Социал-демократические партии, отстаивающие интересы трудящихся, добиваются перераспределения доходов капиталистов путем установления достаточно высокого прогрессивного налога, денежные средства от которого должны расходоваться на осуществление социальных программ, направленных прежде всего на улучшение жизненных условий народа.

Уже при жизни Маркса и Энгельса социал-демократические партии, а также лейбористская партия Великобритании добивались первых существенных достижений в интересах трудящихся. Все это фактически выявляло утопический характер программы, изложенной в «Манифесте». Но кроме программы посткапиталистического переустройства общества «Манифест» обосновывал необходимость демократических преобразований, а также необходимость осуществления тех определенных социально-экономических требований, которые выдвигались передовыми представителями рабочего класса, в частности, его профсоюзами.

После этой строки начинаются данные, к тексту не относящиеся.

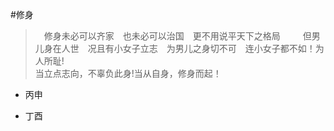 #修身　　
>　修身未必可以齐家　也未必可以治国　更不用说平天下之格局   　
>　但男儿身在人世　况且有小女子立志　为男儿之身切不可　连小女子都不如！为人所耻!  
>  当立点志向，不辜负此身!当从自身，修身而起！

* 丙申

* 丁酉
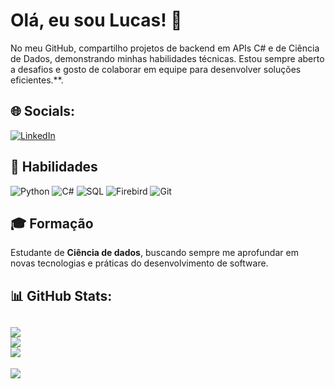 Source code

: # Olá, eu sou Lucas! 👋

No meu GitHub, compartilho projetos de backend em APIs C# e de Ciência de Dados, demonstrando minhas habilidades técnicas. Estou sempre aberto a desafios e gosto de colaborar em equipe para desenvolver soluções eficientes.**.

## 🌐 Socials:
[![LinkedIn](https://img.shields.io/badge/LinkedIn-%230077B5.svg?logo=linkedin&logoColor=white)](https://www.linkedin.com/in/lucasrpinto)

## 🚀 Habilidades

![Python](https://img.shields.io/badge/-Python-3776AB?logo=python&logoColor=white&style=for-the-badge)
![C#](https://img.shields.io/badge/-C%23-239120?logo=dotnet&logoColor=white&style=for-the-badge)
![SQL](https://img.shields.io/badge/-SQL-4479A1?logo=mysql&logoColor=white&style=for-the-badge)
![Firebird](https://img.shields.io/badge/-Firebird-FF4500?logo=firebird&logoColor=white&style=for-the-badge)
![Git](https://img.shields.io/badge/-Git-F05032?logo=git&logoColor=white&style=for-the-badge)

## 🎓 Formação
Estudante de **Ciência de dados**, buscando sempre me aprofundar em novas tecnologias e práticas do desenvolvimento de software.

## 📊 GitHub Stats:
![](https://github-readme-stats.vercel.app/api?username=lucasrpinto&theme=dark&hide_border=false&include_all_commits=true&count_private=true)<br/>
![](https://github-readme-streak-stats.herokuapp.com/?user=lucasrpinto&theme=dark&hide_border=false)<br/>
![](https://github-readme-stats.vercel.app/api/top-langs/?username=lucasrpinto&theme=dark&hide_border=false&include_all_commits=true&count_private=true&layout=compact)
---
[![](https://visitcount.itsvg.in/api?id=lucasrpinto&icon=0&color=0)](https://visitcount.itsvg.in)
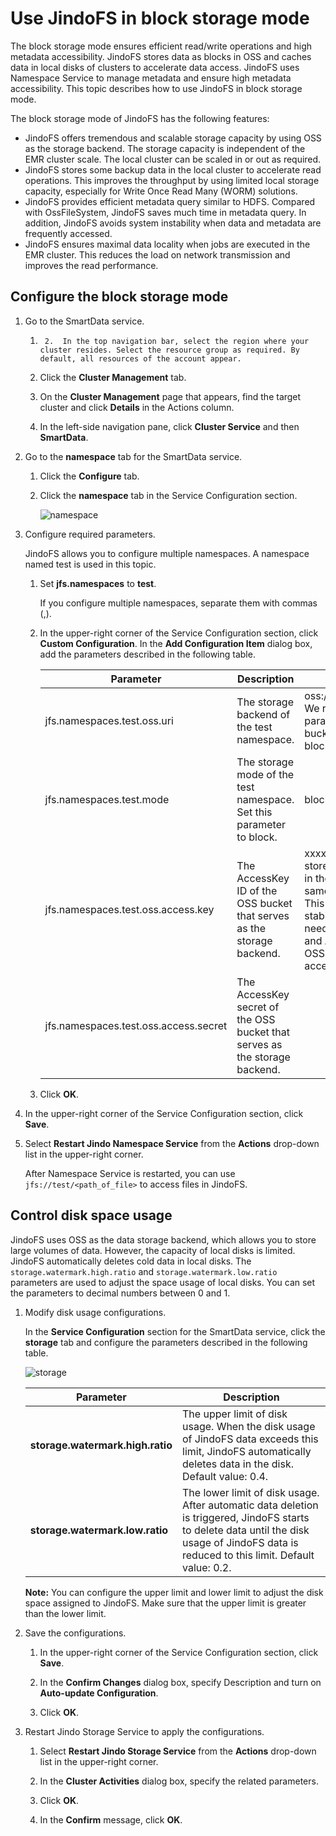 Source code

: # Use JindoFS in block storage mode

The block storage mode ensures efficient read/write operations and high metadata accessibility. JindoFS stores data as blocks in OSS and caches data in local disks of clusters to accelerate data access. JindoFS uses Namespace Service to manage metadata and ensure high metadata accessibility. This topic describes how to use JindoFS in block storage mode.

The block storage mode of JindoFS has the following features:

-   JindoFS offers tremendous and scalable storage capacity by using OSS as the storage backend. The storage capacity is independent of the EMR cluster scale. The local cluster can be scaled in or out as required.
-   JindoFS stores some backup data in the local cluster to accelerate read operations. This improves the throughput by using limited local storage capacity, especially for Write Once Read Many \(WORM\) solutions.
-   JindoFS provides efficient metadata query similar to HDFS. Compared with OssFileSystem, JindoFS saves much time in metadata query. In addition, JindoFS avoids system instability when data and metadata are frequently accessed.
-   JindoFS ensures maximal data locality when jobs are executed in the EMR cluster. This reduces the load on network transmission and improves the read performance.

## Configure the block storage mode

1.  Go to the SmartData service.

    1.      2.  In the top navigation bar, select the region where your cluster resides. Select the resource group as required. By default, all resources of the account appear.

    3.  Click the **Cluster Management** tab.

    4.  On the **Cluster Management** page that appears, find the target cluster and click **Details** in the Actions column.

    5.  In the left-side navigation pane, click **Cluster Service** and then **SmartData**.

2.  Go to the **namespace** tab for the SmartData service.

    1.  Click the **Configure** tab.

    2.  Click the **namespace** tab in the Service Configuration section.

        ![namespace](https://static-aliyun-doc.oss-cn-hangzhou.aliyuncs.com/assets/img/en-US/2819013061/p161094.png)

3.  Configure required parameters.

    JindoFS allows you to configure multiple namespaces. A namespace named test is used in this topic.

    1.  Set **jfs.namespaces** to **test**.

        If you configure multiple namespaces, separate them with commas \(,\).

    2.  In the upper-right corner of the Service Configuration section, click **Custom Configuration**. In the **Add Configuration Item** dialog box, add the parameters described in the following table.

        |Parameter|Description|Example|
        |---------|-----------|-------|
        |jfs.namespaces.test.oss.uri|The storage backend of the test namespace.|oss://<oss\_bucket\>/<oss\_dir\>/**Note:** We recommend that you set this parameter to a directory of an OSS bucket. The namespace stores data blocks in this directory. |
        |jfs.namespaces.test.mode|The storage mode of the test namespace. Set this parameter to block.|block|
        |jfs.namespaces.test.oss.access.key|The AccessKey ID of the OSS bucket that serves as the storage backend.|xxxx**Note:** We recommend that you store data in an OSS bucket that is in the same region and under the same account as your EMR cluster. This ensures high performance and stability. In this case, you do not need to configure the AccessKey ID and AccessKey secret because the OSS bucket allows password-free access from the EMR cluster. |
        |jfs.namespaces.test.oss.access.secret|The AccessKey secret of the OSS bucket that serves as the storage backend.|

    3.  Click **OK**.

4.  In the upper-right corner of the Service Configuration section, click **Save**.

5.  Select **Restart Jindo Namespace Service** from the **Actions** drop-down list in the upper-right corner.

    After Namespace Service is restarted, you can use `jfs://test/<path_of_file>` to access files in JindoFS.


## Control disk space usage

JindoFS uses OSS as the data storage backend, which allows you to store large volumes of data. However, the capacity of local disks is limited. JindoFS automatically deletes cold data in local disks. The `storage.watermark.high.ratio` and `storage.watermark.low.ratio` parameters are used to adjust the space usage of local disks. You can set the parameters to decimal numbers between 0 and 1.

1.  Modify disk usage configurations.

    In the **Service Configuration** section for the SmartData service, click the **storage** tab and configure the parameters described in the following table.

    ![storage](https://static-aliyun-doc.oss-cn-hangzhou.aliyuncs.com/assets/img/en-US/8780113061/p161207.png)

    |Parameter|Description|
    |---------|-----------|
    |**storage.watermark.high.ratio**|The upper limit of disk usage. When the disk usage of JindoFS data exceeds this limit, JindoFS automatically deletes data in the disk. Default value: 0.4.|
    |**storage.watermark.low.ratio**|The lower limit of disk usage. After automatic data deletion is triggered, JindoFS starts to delete data until the disk usage of JindoFS data is reduced to this limit. Default value: 0.2.|

    **Note:** You can configure the upper limit and lower limit to adjust the disk space assigned to JindoFS. Make sure that the upper limit is greater than the lower limit.

2.  Save the configurations.

    1.  In the upper-right corner of the Service Configuration section, click **Save**.

    2.  In the **Confirm Changes** dialog box, specify Description and turn on **Auto-update Configuration**.

    3.  Click **OK**.

3.  Restart Jindo Storage Service to apply the configurations.

    1.  Select **Restart Jindo Storage Service** from the **Actions** drop-down list in the upper-right corner.

    2.  In the **Cluster Activities** dialog box, specify the related parameters.

    3.  Click **OK**.

    4.  In the **Confirm** message, click **OK**.


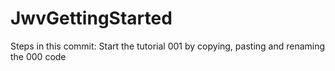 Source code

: # JwvGettingStarted

Steps in this commit: Start the tutorial 001 by copying, pasting and renaming the 000 code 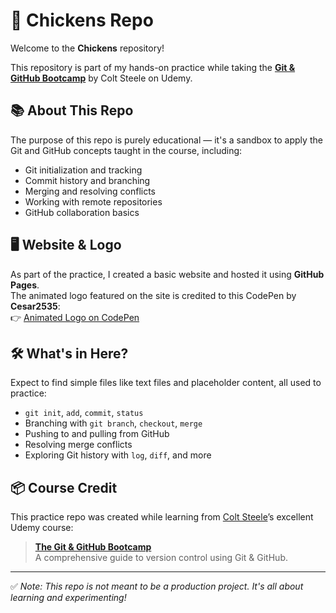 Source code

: # 🐔 Chickens Repo

Welcome to the **Chickens** repository!  

This repository is part of my hands-on practice while taking the [**Git & GitHub Bootcamp**](https://www.udemy.com/course/git-and-github-bootcamp/?srsltid=AfmBOooK1npJZx8T1_K7DaJOK0kEsgGulgdc6cmgtW4PIB9jUUEcP6ZI) by Colt Steele on Udemy.

## 📚 About This Repo

The purpose of this repo is purely educational — it's a sandbox to apply the Git and GitHub concepts taught in the course, including:

- Git initialization and tracking
- Commit history and branching
- Merging and resolving conflicts
- Working with remote repositories
- GitHub collaboration basics

## 🖥️ Website & Logo

As part of the practice, I created a basic website and hosted it using **GitHub Pages**.  
The animated logo featured on the site is credited to this CodePen by **Cesar2535**:  
👉 [Animated Logo on CodePen](https://codepen.io/cesar2535/pen/ByYXpN)

## 🛠️ What's in Here?

Expect to find simple files like text files and placeholder content, all used to practice:

- `git init`, `add`, `commit`, `status`
- Branching with `git branch`, `checkout`, `merge`
- Pushing to and pulling from GitHub
- Resolving merge conflicts
- Exploring Git history with `log`, `diff`, and more

## 📦 Course Credit

This practice repo was created while learning from [Colt Steele](https://www.udemy.com/user/coltsteele/)’s excellent Udemy course:

> **[The Git & GitHub Bootcamp](https://www.udemy.com/course/git-and-github-bootcamp/?srsltid=AfmBOooK1npJZx8T1_K7DaJOK0kEsgGulgdc6cmgtW4PIB9jUUEcP6ZI)**  
> A comprehensive guide to version control using Git & GitHub.

---

✅ *Note: This repo is not meant to be a production project. It's all about learning and experimenting!*
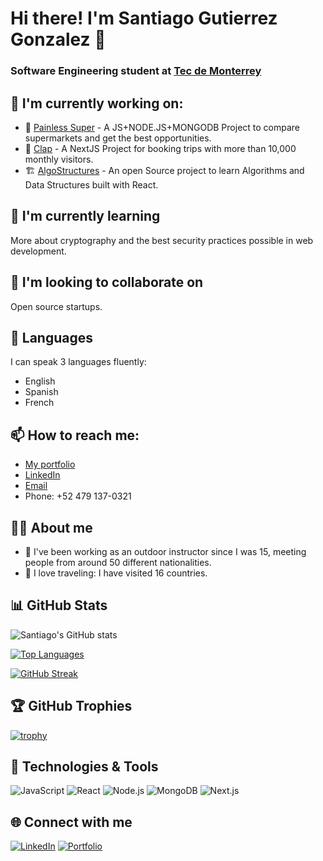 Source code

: # Hi there! I'm Santiago Gutierrez Gonzalez 👋
### Software Engineering student at [Tec de Monterrey](https://tec.mx/es)

## 🔭 I'm currently working on:
- :convenience_store: [Painless Super](https://painlesssuper.com) - A JS+NODE.JS+MONGODB Project to compare supermarkets and get the best opportunities.
- :red_car: [Clap](https://www.viajaconclap.com/) - A NextJS Project for booking trips with more than 10,000 monthly visitors.
- :building_construction: [AlgoStructures]() - An open Source project to learn Algorithms and Data Structures built with React.

## 🌱 I'm currently learning
More about cryptography and the best security practices possible in web development.

## 👯 I'm looking to collaborate on
Open source startups.

## 💬 Languages
I can speak 3 languages fluently:
- English
- Spanish
- French

## 📫 How to reach me:
- [My portfolio](https://sangugondevs.com) 
- [LinkedIn](https://www.linkedin.com/in/santiago-guti%C3%A9rrez-gonzalez-9b7615203/)
- [Email](mailto:santigugon@gmail.com?subject=[GitHub]%20Contact:%20ReadMe)
- Phone: +52 479 137-0321

## 🏄‍♂️ About me
- :carousel_horse: I've been working as an outdoor instructor since I was 15, meeting people from around 50 different nationalities.
- :flight_departure: I love traveling: I have visited 16 countries.

## 📊 GitHub Stats

![Santiago's GitHub stats](https://github-readme-stats.vercel.app/api?username=santigugon&count_private=true&show_icons=true&theme=radical)

[![Top Languages](https://github-readme-stats.vercel.app/api/top-langs/?username=santigugon&layout=donut-vertical)](https://github.com/santigugon/github-readme-stats)

[![GitHub Streak](https://streak-stats.demolab.com/?user=santigugon&theme=dark)](https://git.io/streak-stats)

## 🏆 GitHub Trophies
[![trophy](https://github-profile-trophy.vercel.app/?username=santigugon&theme=onedark&row=2&column=3)](https://github.com/ryo-ma/github-profile-trophy)

## 🔧 Technologies & Tools
![JavaScript](https://img.shields.io/badge/JavaScript-F7DF1E?style=for-the-badge&logo=javascript&logoColor=black)
![React](https://img.shields.io/badge/React-20232A?style=for-the-badge&logo=react&logoColor=61DAFB)
![Node.js](https://img.shields.io/badge/Node.js-339933?style=for-the-badge&logo=nodedotjs&logoColor=white)
![MongoDB](https://img.shields.io/badge/MongoDB-4EA94B?style=for-the-badge&logo=mongodb&logoColor=white)
![Next.js](https://img.shields.io/badge/Next.js-000000?style=for-the-badge&logo=nextdotjs&logoColor=white)

## 🌐 Connect with me
[![LinkedIn](https://img.shields.io/badge/LinkedIn-0077B5?style=for-the-badge&logo=linkedin&logoColor=white)](https://www.linkedin.com/in/santiago-guti%C3%A9rrez-gonzalez-9b7615203/)
[![Portfolio](https://img.shields.io/badge/Portfolio-FF5722?style=for-the-badge&logo=blogger&logoColor=white)](https://sangugondevs.com)
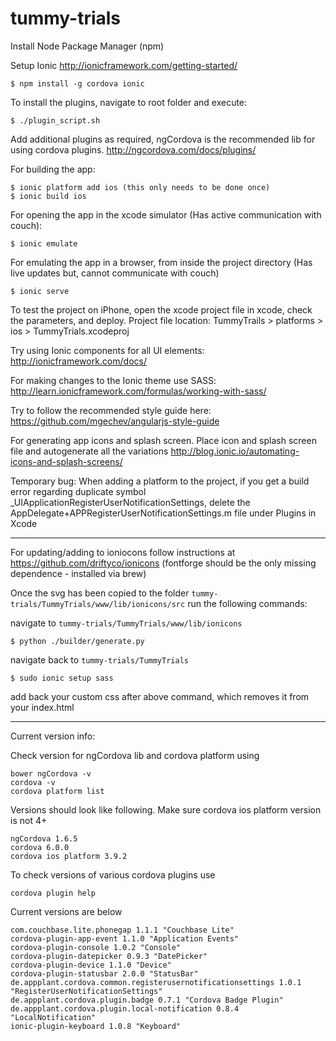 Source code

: # tummy-trials

Install Node Package Manager (npm)

Setup Ionic http://ionicframework.com/getting-started/

    $ npm install -g cordova ionic

To install the plugins, navigate to root folder and execute: 

    $ ./plugin_script.sh
    
Add additional plugins as required, ngCordova is the recommended lib for using cordova plugins. http://ngcordova.com/docs/plugins/ 

For building the app:

    $ ionic platform add ios (this only needs to be done once)
    $ ionic build ios

For opening the app in the xcode simulator (Has active communication with couch):

    $ ionic emulate 

For emulating the app in a browser, from inside the project directory (Has live updates but, cannot communicate with couch)

    $ ionic serve

To test the project on iPhone, open the xcode project file in xcode, check the parameters, and deploy.
Project file location: TummyTrails > platforms > ios > TummyTrials.xcodeproj

Try using Ionic components for all UI elements: http://ionicframework.com/docs/

For making changes to the Ionic theme use SASS: http://learn.ionicframework.com/formulas/working-with-sass/

Try to follow the recommended style guide here: https://github.com/mgechev/angularjs-style-guide

For generating app icons and splash screen. Place icon and splash screen file and autogenerate all the variations http://blog.ionic.io/automating-icons-and-splash-screens/

Temporary bug: 
When adding a platform to the project, if you get a build error regarding duplicate symbol _UIApplicationRegisterUserNotificationSettings, delete the AppDelegate+APPRegisterUserNotificationSettings.m file under Plugins in Xcode

------------------------------------------------------------------------------------------------------------------------------------

For updating/adding to ioniocons follow instructions at https://github.com/driftyco/ionicons (fontforge should be the only missing dependence - installed via brew)

Once the svg has been copied to the folder `tummy-trials/TummyTrials/www/lib/ionicons/src` run the following commands:
    
navigate to `tummy-trials/TummyTrials/www/lib/ionicons`

    $ python ./builder/generate.py

navigate back to `tummy-trials/TummyTrials`

    $ sudo ionic setup sass

add back your custom css after above command, which removes it from your index.html

------------------------------------------------------------------------------------------------------------------------------------

Current version info:

Check version for ngCordova lib and cordova platform using

    bower ngCordova -v
    cordova -v
    cordova platform list

Versions should look like following. Make sure cordova ios platform version is not 4+

    ngCordova 1.6.5
    cordova 6.0.0
    cordova ios platform 3.9.2

To check versions of various cordova plugins use
    
    cordova plugin help 
    
Current versions are below

    com.couchbase.lite.phonegap 1.1.1 "Couchbase Lite"
    cordova-plugin-app-event 1.1.0 "Application Events"
    cordova-plugin-console 1.0.2 "Console"
    cordova-plugin-datepicker 0.9.3 "DatePicker"
    cordova-plugin-device 1.1.0 "Device"
    cordova-plugin-statusbar 2.0.0 "StatusBar"
    de.appplant.cordova.common.registerusernotificationsettings 1.0.1 "RegisterUserNotificationSettings"
    de.appplant.cordova.plugin.badge 0.7.1 "Cordova Badge Plugin"
    de.appplant.cordova.plugin.local-notification 0.8.4 "LocalNotification"
    ionic-plugin-keyboard 1.0.8 "Keyboard"
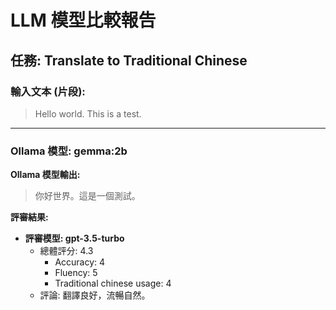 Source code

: # LLM 模型比較報告

## 任務: Translate to Traditional Chinese
### 輸入文本 (片段):
> Hello world. This is a test.

--- --- ---
### Ollama 模型: gemma:2b

**Ollama 模型輸出:**
> 你好世界。這是一個測試。

**評審結果:**
- **評審模型: gpt-3.5-turbo**
  - 總體評分: 4.3
    - Accuracy: 4
    - Fluency: 5
    - Traditional chinese usage: 4
  - 評論: 翻譯良好，流暢自然。
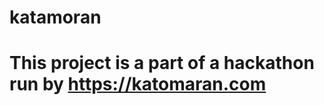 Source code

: # katamoran

























# This project is a part of a hackathon run by https://katomaran.com 
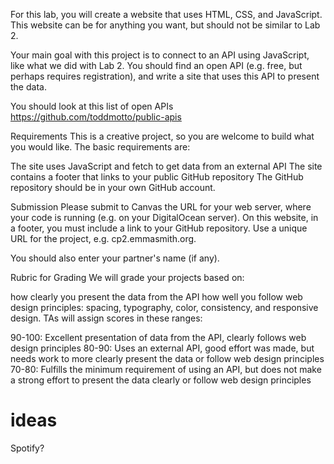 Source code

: For this lab, you will create a website that uses HTML, CSS, and JavaScript. This website can be for anything you want, but should not be similar to Lab 2.

Your main goal with this project is to connect to an API using JavaScript, like what we did with Lab 2. You should find an open API (e.g. free, but perhaps requires registration), and write a site that uses this API to present the data.

You should look at this list of open APIs https://github.com/toddmotto/public-apis

Requirements
This is a creative project, so you are welcome to build what you would like. The basic requirements are:

The site uses JavaScript and fetch to get data from an external API
The site contains a footer that links to your public GitHub repository
The GitHub repository should be in your own GitHub account.

Submission
Please submit to Canvas the URL for your web server, where your code is running (e.g. on your DigitalOcean server). On this website, in a footer, you must include a link to your GitHub repository. Use a unique URL for the project, e.g. cp2.emmasmith.org.

You should also enter your partner's name (if any).

Rubric for Grading
We will grade your projects based on:

how clearly you present the data from the API
how well you follow web design principles: spacing, typography, color, consistency, and responsive design.
TAs will assign scores in these ranges:

90-100: Excellent presentation of data from the API, clearly follows web design principles
80-90: Uses an external API, good effort was made, but needs work to more clearly present the data or follow web design principles
70-80: Fulfills the minimum requirement of using an API, but does not make a strong effort to present the data clearly or follow web design principles


# ideas
Spotify?
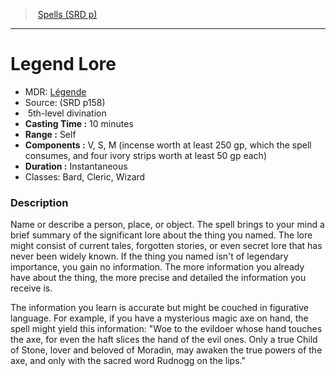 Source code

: ﻿---
!SpellItem
Family: SpellVO
Name: Legend Lore
AltName: '[Légende](hd_spells_legende.md)'
Type: divination
Level: 5
CastingTime: 10 minutes
Range: Self
Components: V, S, M (incense worth at least 250 gp, which the spell consumes, and four ivory strips worth at least 50 gp each)
Duration: Instantaneous
Classes: Bard, Cleric, Wizard
Source: (SRD p158)
Id: spells_vo.md#legend-lore
ParentLink: spells_vo.md#spells-srd-p
ParentName: Spells (SRD p)
NameLevel: 1
Attributes: {}
---
> [Spells (SRD p)](srd_spells.md)

---

# Legend Lore

- MDR: [Légende](hd_spells_legende.md)
- Source: (SRD p158)
-  5th-level divination
- **Casting Time :** 10 minutes
- **Range :** Self
- **Components :** V, S, M (incense worth at least 250 gp, which the spell consumes, and four ivory strips worth at least 50 gp each)
- **Duration :** Instantaneous
- Classes: Bard, Cleric, Wizard

### Description

Name or describe a person, place, or object. The spell brings to your mind a brief summary of the significant lore about the thing you named. The lore might consist of current tales, forgotten stories, or even secret lore that has never been widely known. If the thing you named isn't of legendary importance, you gain no information. The more information you already have about the thing, the more precise and detailed the information you receive is.

The information you learn is accurate but might be couched in figurative language. For example, if you have a mysterious magic axe on hand, the spell might yield this information: "Woe to the evildoer whose hand touches the axe, for even the haft slices the hand of the evil ones. Only a true Child of Stone, lover and beloved of Moradin, may awaken the true powers of the axe, and only with the sacred word Rudnogg on the lips."

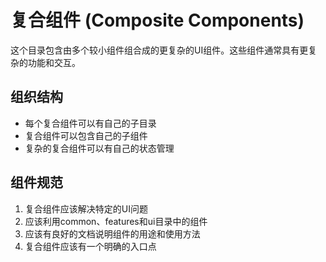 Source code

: # 复合组件 (Composite Components)

这个目录包含由多个较小组件组合成的更复杂的UI组件。这些组件通常具有更复杂的功能和交互。

## 组织结构

- 每个复合组件可以有自己的子目录
- 复合组件可以包含自己的子组件
- 复杂的复合组件可以有自己的状态管理

## 组件规范

1. 复合组件应该解决特定的UI问题
2. 应该利用common、features和ui目录中的组件
3. 应该有良好的文档说明组件的用途和使用方法
4. 复合组件应该有一个明确的入口点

В этом отношении «Манифест», несомненно, сыграл выдающуюся роль в освободительном движении рабочего класса.

Этим объясняется тот факт, что социал-демократические партии Западной Европы в течение всей второй половины XIX в. - начала XX в. считали «Манифест» своим программным документом несмотря на то, что их собственные программы явно отличались от этого документа. Яркий пример этому - программы Германской социал-демократической партии, принимавшиеся в 1869, 1875, 1891 гг. Эти программы, изложенные на нескольких страницах, не имеют ничего общего с революционным содержанием «Манифеста», не упоминают о марксизме вообще и сводят задачи социализма к осуществлению насущных потребностей рабочего класса.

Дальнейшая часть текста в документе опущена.